Path planning is one of the key technologies for autonomous flight of Unmanned Aerial Vehicle. Traditional path planning algorithms have some limitations and deficiencies in the complex and dynamic environment. In this article, we propose a deep reinforcement learning approach for three-dimensional path planning by utilizing the local information and relative distance without global information. UAV can obtain the limited environmental information nearby in the actual scenario with limited sensor capabilities. Therefore, path planning can be formulated as a Partially Observable Markov Decision Process. The recurrent neural network with temporal memory is constructed to address the partial observability problem by extracting crucial information from historical state-action sequences. We develop an action selection strategy that combines the current reward value and the state-action value to reduce the meaningless exploration.
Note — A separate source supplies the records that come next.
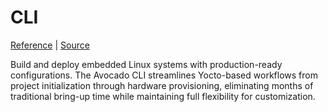 # CLI

[Reference](/avocado-cli) | [Source](https://github.com/avocado-linux/avocado-cli)

Build and deploy embedded Linux systems with production-ready configurations. The Avocado CLI streamlines Yocto-based workflows from project initialization through hardware provisioning, eliminating months of traditional bring-up time while maintaining full flexibility for customization.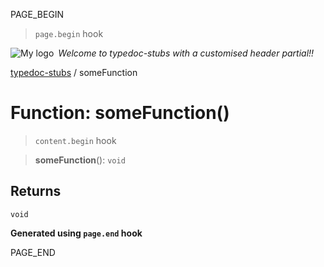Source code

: PAGE_BEGIN
> `page.begin` hook

<div style="display:flex; align-items:center;">
  <img alt="My logo" src="https://placehold.co/100x50" style="margin-right: .5em;" />
  <em>Welcome to typedoc-stubs with a customised header partial!!</em>
</div>

[typedoc-stubs](../README.md) / someFunction

# Function: someFunction()

> `content.begin` hook

> **someFunction**(): `void`

## Returns

`void`

**Generated using `page.end` hook**

PAGE_END
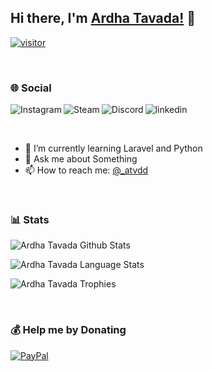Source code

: ## Hi there, I'm [Ardha Tavada!](https://atavada.github.io/tvd/) 👋

[![visitor](https://visitor-badge.laobi.icu/badge?page_id=atavada)](https://github.com/atavada)

<br>

### 🌐 Social

<p>

<a href="https://www.instagram.com/_atvdd/">
   <img align="left" alt="Instagram" src="https://img.shields.io/badge/Instagram-9B0FFF?style=for-the-badge&logo=instagram&logoColor=white" />
</a>&nbsp;&nbsp;

<a href="https://steamcommunity.com/profiles/76561198963652810/">
   <img align="left" alt="Steam" src="https://img.shields.io/badge/Steam-1B2838?style=for-the-badge&logo=steam&logoColor=white" />
</a>&nbsp;&nbsp;

<a href="https://discordapp.com/users/tvd#7101">
   <img align="left" alt="Discord" src="https://img.shields.io/badge/Discord-7289DA?style=for-the-badge&logo=discord&logoColor=white" />
</a>&nbsp;&nbsp;

<a href="https://www.linkedin.com/in/ardhatavada/">
   <img align="left" alt="linkedin" src="https://img.shields.io/badge/LinkedIn-0077B5?style=for-the-badge&logo=linkedin&logoColor=white" />
</a>

</p>

<br>

<p>

- 🌱 I’m currently learning Laravel and Python
- 💬 Ask me about Something
- 📫 How to reach me: [@\_atvdd](https://www.instagram.com/_atvdd/)

</p>

<br>

### 📊 Stats

<p>

![Ardha Tavada Github Stats](https://github-readme-stats.vercel.app/api?username=atavada&show_icons=true&include_all_commits=true&theme=radical)

![Ardha Tavada Language Stats](https://github-readme-stats.vercel.app/api/top-langs/?username=atavada&layout=compact&theme=radical)

![Ardha Tavada Trophies](https://github-profile-trophy.vercel.app/?username=atavada&theme=radical&no-frame=false&no-bg=true&margin-w=4)

</p>

<br>

### 💰 Help me by Donating

[![PayPal](https://img.shields.io/badge/PayPal-00457C?style=for-the-badge&logo=paypal&logoColor=white)](https://paypal.me/atavada)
In addition, we construct two sample memory pools and propose an adaptive experience replay mechanism based on the frequency of failure. The simulation experiment results show that our method has significant improvements over Deep Q-Network and Deep Recurrent Q-Network in terms of stability and learning efficiency. Our approach successfully plans a reasonable three-dimensional path in the large-scale and complex environment, and has the perfect ability to avoid obstacles.in the unknown environment.

Highlights

  • The unmanned aerial vehicle (UAV) has attracted wide attention in both military and civilian fields because of low cost, flexibility and small size, et [1], [2]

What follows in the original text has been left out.